Polycystic ovary syndrome (PCOS)—the most common hormonal disorder among women of reproductive age (as many as 1 in every 10 women of childbearing age will develop it) and the leading cause of infertility—stems from having levels of androgens, or male hormones, that are too high. The androgen overload is actually caused by an imbalance in insulin, the hormone that helps regulate blood sugar.
"Insulin is a growth hormone, and it makes you fat," says Katherine Sherif, MD, co-director of the Center for Polycystic Ovary Syndrome at Drexel University College of Medicine in Philadelphia. Excess insulin bombards the ovaries, causing them to produce too much testosterone and develop cysts. Half of all women with PCOS end up with prediabetes or diabetes.
How does it feel?
Besides irregular periods, or none at all, you may notice more hair on your face, chest, back, and limbs. Also typical are acne, baldness, and rapid, substantial weight gain (more than 10 pounds a year) that seems impossible to control.
How is it diagnosed?
No single test does the job. Instead, the doc needs to know your symptoms.
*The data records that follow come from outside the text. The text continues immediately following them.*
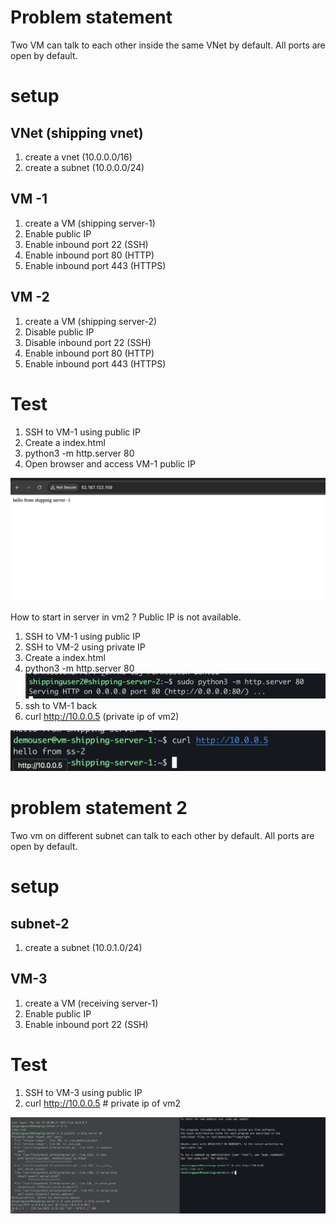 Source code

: # Problem statement

Two VM can talk to each other inside the same VNet by default. All ports are open by default.

# setup
## VNet (shipping vnet)
1. create a vnet (10.0.0.0/16)
2. create a subnet (10.0.0.0/24)

## VM -1
1. create a VM  (shipping server-1)
2. Enable public IP
3. Enable inbound port 22 (SSH)
4. Enable inbound port 80 (HTTP)
5. Enable inbound port 443 (HTTPS)

## VM -2
1. create a VM (shipping server-2)
2. Disable public IP
3. Disable inbound port 22 (SSH)
4. Enable inbound port 80 (HTTP)
5. Enable inbound port 443 (HTTPS)


# Test
1. SSH to VM-1 using public IP
2. Create a index.html
3. python3 -m http.server 80
4. Open browser and access VM-1 public IP

![alt text](image.png)

How to start in server in vm2 ? Public IP is not available.

1. SSH to VM-1 using public IP
2. SSH to VM-2 using private IP
3. Create a index.html
4. python3 -m http.server 80
![alt text](image-1.png)
5. ssh to VM-1 back
6. curl http://10.0.0.5 (private ip of vm2)

![alt text](image-2.png)


# problem statement 2

Two vm on different subnet can talk to each other by default. All ports are open by default.

# setup
## subnet-2
1. create a subnet (10.0.1.0/24)

## VM-3
1. create a VM (receiving server-1)
2. Enable public IP
3. Enable inbound port 22 (SSH)

# Test
1. SSH to VM-3 using public IP
2. curl http://10.0.0.5 # private ip of vm2

![alt text](image-3.png) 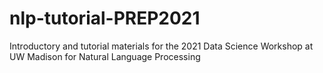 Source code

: # nlp-tutorial-PREP2021
Introductory and tutorial materials for the 2021 Data Science Workshop at UW Madison for Natural Language Processing
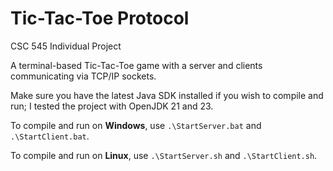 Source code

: # Tic-Tac-Toe Protocol
CSC 545 Individual Project

A terminal-based Tic-Tac-Toe game with a server and clients communicating via TCP/IP sockets.

Make sure you have the latest Java SDK installed if you wish to compile and run; I tested the project with OpenJDK 21 and 23.

To compile and run on **Windows**, use `.\StartServer.bat` and `.\StartClient.bat`.

To compile and run on **Linux**, use `.\StartServer.sh` and `.\StartClient.sh`.
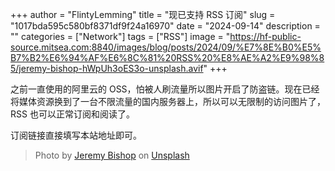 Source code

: +++
author = "FlintyLemming"
title = "现已支持 RSS 订阅"
slug = "1017bda595c580bf8371df9f24a16970"
date = "2024-09-14"
description = ""
categories = ["Network"]
tags = ["RSS"]
image = "https://hf-public-source.mitsea.com:8840/images/blog/posts/2024/09/%E7%8E%B0%E5%B7%B2%E6%94%AF%E6%8C%81%20RSS%20%E8%AE%A2%E9%98%85/jeremy-bishop-hWpUh3oES3o-unsplash.avif"
+++

之前一直使用的阿里云的 OSS，怕被人刷流量所以图片开启了防盗链。现在已经将媒体资源换到了一台不限流量的国内服务器上，所以可以无限制的访问图片了，RSS 也可以正常订阅和阅读了。

订阅链接直接填写本站地址即可。

> Photo by [Jeremy Bishop](https://unsplash.com/@jeremybishop?utm_content=creditCopyText&utm_medium=referral&utm_source=unsplash) on [Unsplash](https://unsplash.com/photos/a-boat-floating-on-top-of-a-sandy-beach-hWpUh3oES3o?utm_content=creditCopyText&utm_medium=referral&utm_source=unsplash)
   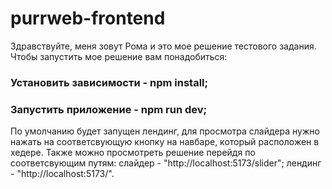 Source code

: # purrweb-frontend
Здравствуйте, меня зовут Рома и это мое решение тестового задания.
Чтобы запустить мое решение вам понадобиться:
### Установить зависимости - npm install;
### Запустить приложение - npm run dev;
По умолчанию будет запущен лендинг, для просмотра слайдера нужно нажать на соответсвующую кнопку на навбаре, который расположен в хедере. Также можно просмотреть решение перейдя по соответсвующим путям: слайдер - "http://localhost:5173/slider"; лендинг - "http://localhost:5173/". 
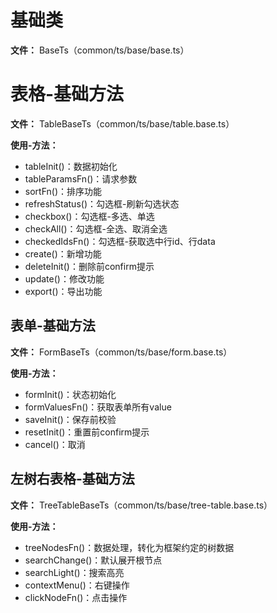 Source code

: # 基础类
**文件：** BaseTs（common/ts/base/base.ts） 

# 表格-基础方法
**文件：** TableBaseTs（common/ts/base/table.base.ts） 

**使用-方法：**
- tableInit()：数据初始化
- tableParamsFn()：请求参数
- sortFn()：排序功能
- refreshStatus()：勾选框-刷新勾选状态
- checkbox()：勾选框-多选、单选
- checkAll()：勾选框-全选、取消全选
- checkedIdsFn()：勾选框-获取选中行id、行data
- create()：新增功能
- deleteInit()：删除前confirm提示
- update()：修改功能
- export()：导出功能

## 表单-基础方法
**文件：** FormBaseTs（common/ts/base/form.base.ts） 

**使用-方法：**
- formInit()：状态初始化
- formValuesFn()：获取表单所有value
- saveInit()：保存前校验
- resetInit()：重置前confirm提示
- cancel()：取消

## 左树右表格-基础方法
**文件：** TreeTableBaseTs（common/ts/base/tree-table.base.ts） 

**使用-方法：**
- treeNodesFn()：数据处理，转化为框架约定的树数据
- searchChange()：默认展开根节点
- searchLight()：搜索高亮
- contextMenu()：右键操作
- clickNodeFn()：点击操作


   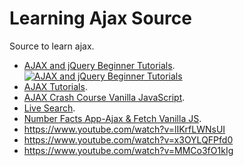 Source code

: # Learning Ajax Source

Source to learn ajax. 

  - [AJAX and jQuery Beginner Tutorials](https://www.youtube.com/watch?v=Ku9TQf-JSGc&list=PLHPcpp4e3JVpXbtgyD-k-nCmwpbbMIHOh " AJAX and jQuery Beginner Tutorials"). 
    [![AJAX and jQuery Beginner Tutorials](https://img.youtube.com/vi/Ku9TQf-JSGc/maxresdefault.jpg)](https://www.youtube.com/watch?v=Ku9TQf-JSGc&list=PLHPcpp4e3JVpXbtgyD-k-nCmwpbbMIHOh "AJAX and jQuery Beginner Tutorials")
  - [AJAX Tutorials](https://www.youtube.com/watch?v=tNKD0kfel6o&list=PL0eyrZgxdwhyeIDc3EA4XGsI9HoWLc6nF " AJAX Tutorials"). 
  - [AJAX Crash Course Vanilla JavaScript](https://www.youtube.com/watch?v=82hnvUYY6QA " AJAX Crash Course Vanilla JavaScript"). 
  - [Live Search](https://www.youtube.com/watch?v=XR8h21VFJ9c " Live Search in PHP using AJAX"). 
  - [Number Facts App-Ajax & Fetch Vanilla JS](https://www.youtube.com/watch?v=tUE2Nic21BA " Vanilla JS Number Facts App -Ajax & Fetch"). 
  - https://www.youtube.com/watch?v=lIKrfLWNsUI
  - https://www.youtube.com/watch?v=x3OYLQFPfd0
  - https://www.youtube.com/watch?v=MMCo3fO1kIg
Then she'll check your reproductive organs for signs of masses or growths using a pelvic or vaginal ultrasound and physical exam. Blood tests are used to measure levels of glucose and several hormones; they also can exclude abnormalities, like hypothyroidism, that mimic PCOS.
How is it treated?
There's no cure, so treatment is designed to manage the symptoms and prevent infertility, diabetes, or heart disease. Birth control pills help regulate menstrual cycles, lower androgen levels, reduce hair growth, and clear up acne. Metformin, which controls blood glucose and lowers testosterone production, can help you lose weight.